Santa after his third 5-Hour Power of the evening. It's beginning to look a lot like an addiction.

He thinks he's trapped in a box, but I keep telling him there's not even any cellophane. Happi, my ass!

Der Jingle.

Santa's forearm is as black as a coal miner's lungs. Must've been a lot of naughty kids that year.
Yeah, I see that kid. Do I even need to say anything?

That's just a sampling of all the St. Nick-nacks festooning our little winter wonderland. So many Santas! And reindeer. And so many snowmen and weird little elves! And so many Baby Jesuses!

Nope. No Baby Jesus. Or Snowbaby Jesus. Which might be worse than no Baby Jesus. You know what I mean? Oh, boy, I gotta go -- there goes Linus dragging that filthy blanket into the spotlight...

Monday, November 14, 2011

Christmas in the Basement 1.0: Plastic? Fantastic!

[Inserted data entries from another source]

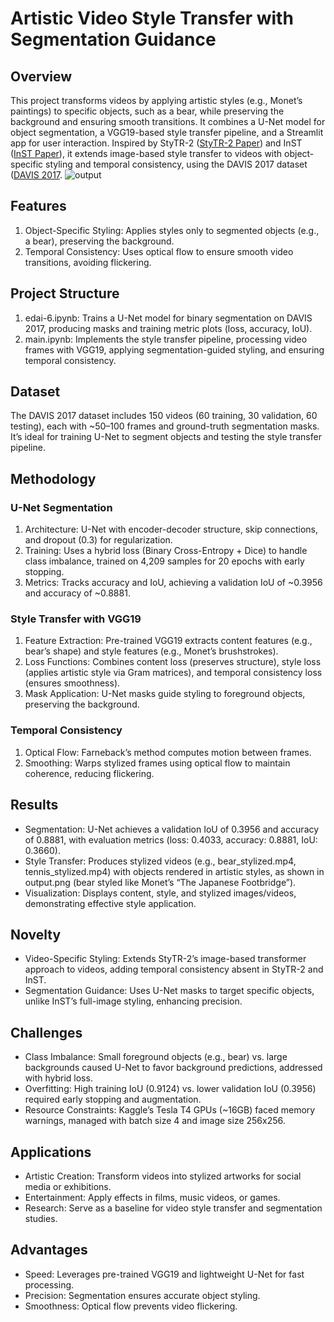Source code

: # Artistic Video Style Transfer with Segmentation Guidance
## Overview
This project transforms videos by applying artistic styles (e.g., Monet’s paintings) to specific objects, such as a bear, while preserving the background and ensuring smooth transitions. It combines a U-Net model for object segmentation, a VGG19-based style transfer pipeline, and a Streamlit app for user interaction. Inspired by StyTR-2 ([StyTR-2 Paper](https://doi.org/10.48550/arXiv.2105.14576)) and InST ([InST Paper](https://doi.org/10.48550/arXiv.2211.13203)), it extends image-based style transfer to videos with object-specific styling and temporal consistency, using the DAVIS 2017 dataset ([DAVIS 2017](https://data.vision.ee.ethz.ch/csergi/share/davis/DAVIS-2017-trainval-480p.zip).
![output](https://github.com/user-attachments/assets/ee8555d1-9917-489b-98eb-18ff7a3c70b5)
## Features
1. Object-Specific Styling: Applies styles only to segmented objects (e.g., a bear), preserving the background.
2. Temporal Consistency: Uses optical flow to ensure smooth video transitions, avoiding flickering.
## Project Structure
1. edai-6.ipynb: Trains a U-Net model for binary segmentation on DAVIS 2017, producing masks and training metric plots (loss, accuracy, IoU).
2. main.ipynb: Implements the style transfer pipeline, processing video frames with VGG19, applying segmentation-guided styling, and ensuring temporal consistency.
## Dataset
The DAVIS 2017 dataset includes 150 videos (60 training, 30 validation, 60 testing), each with ~50–100 frames and ground-truth segmentation masks. It’s ideal for training U-Net to segment objects and testing the style transfer pipeline.
## Methodology
### U-Net Segmentation
1. Architecture: U-Net with encoder-decoder structure, skip connections, and dropout (0.3) for regularization.
2. Training: Uses a hybrid loss (Binary Cross-Entropy + Dice) to handle class imbalance, trained on 4,209 samples for 20 epochs with early stopping.
3. Metrics: Tracks accuracy and IoU, achieving a validation IoU of ~0.3956 and accuracy of ~0.8881.
### Style Transfer with VGG19
1. Feature Extraction: Pre-trained VGG19 extracts content features (e.g., bear’s shape) and style features (e.g., Monet’s brushstrokes).
2. Loss Functions: Combines content loss (preserves structure), style loss (applies artistic style via Gram matrices), and temporal consistency loss (ensures smoothness).
3. Mask Application: U-Net masks guide styling to foreground objects, preserving the background.
### Temporal Consistency
1. Optical Flow: Farneback’s method computes motion between frames.
2. Smoothing: Warps stylized frames using optical flow to maintain coherence, reducing flickering.
## Results
- Segmentation: U-Net achieves a validation IoU of 0.3956 and accuracy of 0.8881, with evaluation metrics (loss: 0.4033, accuracy: 0.8881, IoU: 0.3660).
- Style Transfer: Produces stylized videos (e.g., bear_stylized.mp4, tennis_stylized.mp4) with objects rendered in artistic styles, as shown in output.png (bear styled like Monet’s “The Japanese Footbridge”).
- Visualization: Displays content, style, and stylized images/videos, demonstrating effective style application.
## Novelty
- Video-Specific Styling: Extends StyTR-2’s image-based transformer approach to videos, adding temporal consistency absent in StyTR-2 and InST.
- Segmentation Guidance: Uses U-Net masks to target specific objects, unlike InST’s full-image styling, enhancing precision.
## Challenges
- Class Imbalance: Small foreground objects (e.g., bear) vs. large backgrounds caused U-Net to favor background predictions, addressed with hybrid loss.
- Overfitting: High training IoU (0.9124) vs. lower validation IoU (0.3956) required early stopping and augmentation.
- Resource Constraints: Kaggle’s Tesla T4 GPUs (~16GB) faced memory warnings, managed with batch size 4 and image size 256x256.
## Applications
- Artistic Creation: Transform videos into stylized artworks for social media or exhibitions.
- Entertainment: Apply effects in films, music videos, or games.
- Research: Serve as a baseline for video style transfer and segmentation studies.
## Advantages
- Speed: Leverages pre-trained VGG19 and lightweight U-Net for fast processing.
- Precision: Segmentation ensures accurate object styling.
- Smoothness: Optical flow prevents video flickering.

Wait! Don't eat it -- it's fake! You shouldn't be eating holly berries anyway, knucklehead. Unless you're a dog. A dog named Jack. He's already slobbered on a vintage decoration or two. He's so dumb, he's adorable, as my pal Harry Carbohydrate used to say.

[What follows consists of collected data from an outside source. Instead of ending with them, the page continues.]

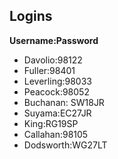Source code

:Logins
------

**Username:Password**
* Davolio:98122
* Fuller:98401
* Leverling:98033
* Peacock:98052
* Buchanan: SW18JR
* Suyama:EC27JR
* King:RG19SP
* Callahan:98105
* Dodsworth:WG27LT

Of course, when I say fake, I don't mean fake decorations. They're real decorations. They're real old decorations. Even the dust on them is old. That's an old smell, too. There are smells down here that died out fifty years ago. The basement's a museum of extinct Christmas aromas. And this is not a complaint.

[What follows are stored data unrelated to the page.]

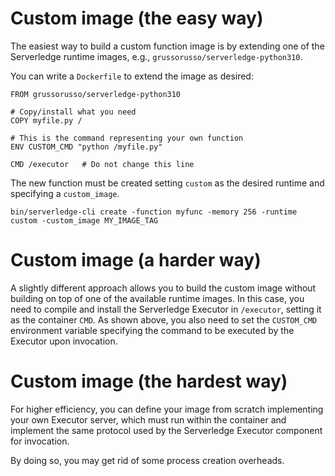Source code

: # Custom image (the easy way)

The easiest way to build a custom function image is by extending one of the
Serverledge runtime images, e.g., `grussorusso/serverledge-python310`.

You can write a `Dockerfile` to extend the image as desired:

	FROM grussorusso/serverledge-python310

	# Copy/install what you need
	COPY myfile.py /
	
	# This is the command representing your own function
	ENV CUSTOM_CMD "python /myfile.py" 

	CMD /executor   # Do not change this line


The new function must be created setting `custom` as the desired runtime and
specifying a `custom_image`.

	bin/serverledge-cli create -function myfunc -memory 256 -runtime custom -custom_image MY_IMAGE_TAG 

# Custom image (a harder way)

A slightly different approach allows you to build the custom image without 
building on top of one of the available runtime images.
In this case, you need to compile and install the Serverledge Executor
in `/executor`, setting it as the container `CMD`.
As shown above, you also need to set the `CUSTOM_CMD` environment variable 
specifying the command to be executed by the Executor upon invocation.

# Custom image (the hardest way)

For higher efficiency, you can define your image from scratch implementing
your own Executor server, which must run within the container and implement
the same protocol used by the Serverledge Executor component for invocation.

By doing so, you may get rid of some process creation overheads.

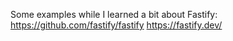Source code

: Some examples while I learned a bit about Fastify:
https://github.com/fastify/fastify
https://fastify.dev/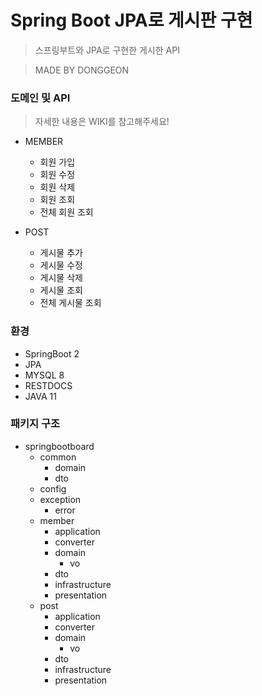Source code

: # Spring Boot JPA로 게시판 구현

> 스프링부트와 JPA로 구현한 게시한 API 

> MADE BY DONGGEON

### 도메인 및 API

> 자세한 내용은 WIKI를 참고해주세요!

- MEMBER
    + 회원 가입
    + 회원 수정
    + 회원 삭제
    + 회원 조회
    + 전체 회원 조회

- POST
    + 게시물 추가
    + 게시물 수정
    + 게시물 삭제
    + 게시물 조회
    + 전체 게시물 조회

### 환경

- SpringBoot 2
- JPA
- MYSQL 8
- RESTDOCS
- JAVA 11

### 패키지 구조

- springbootboard
    + common
      + domain
      + dto
    + config
    + exception
      + error
    + member
        + application
        + converter
        + domain
            + vo
        + dto
        + infrastructure
        + presentation
    + post
        + application
        + converter
        + domain
            + vo
        + dto
        + infrastructure
        + presentation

This is a complaint: Entenmann's crumb cakes are getting smaller!

No, it smells terrifically festive down here (that's what she said) and it's not even Thanksgiving yet! Take a look around -- and it's still in a state of disarray:



Ah, On-A-Lite Christmas light strings! Do they even make things in Peoria anymore? (I'm sure they do. Sorry, Peoria!)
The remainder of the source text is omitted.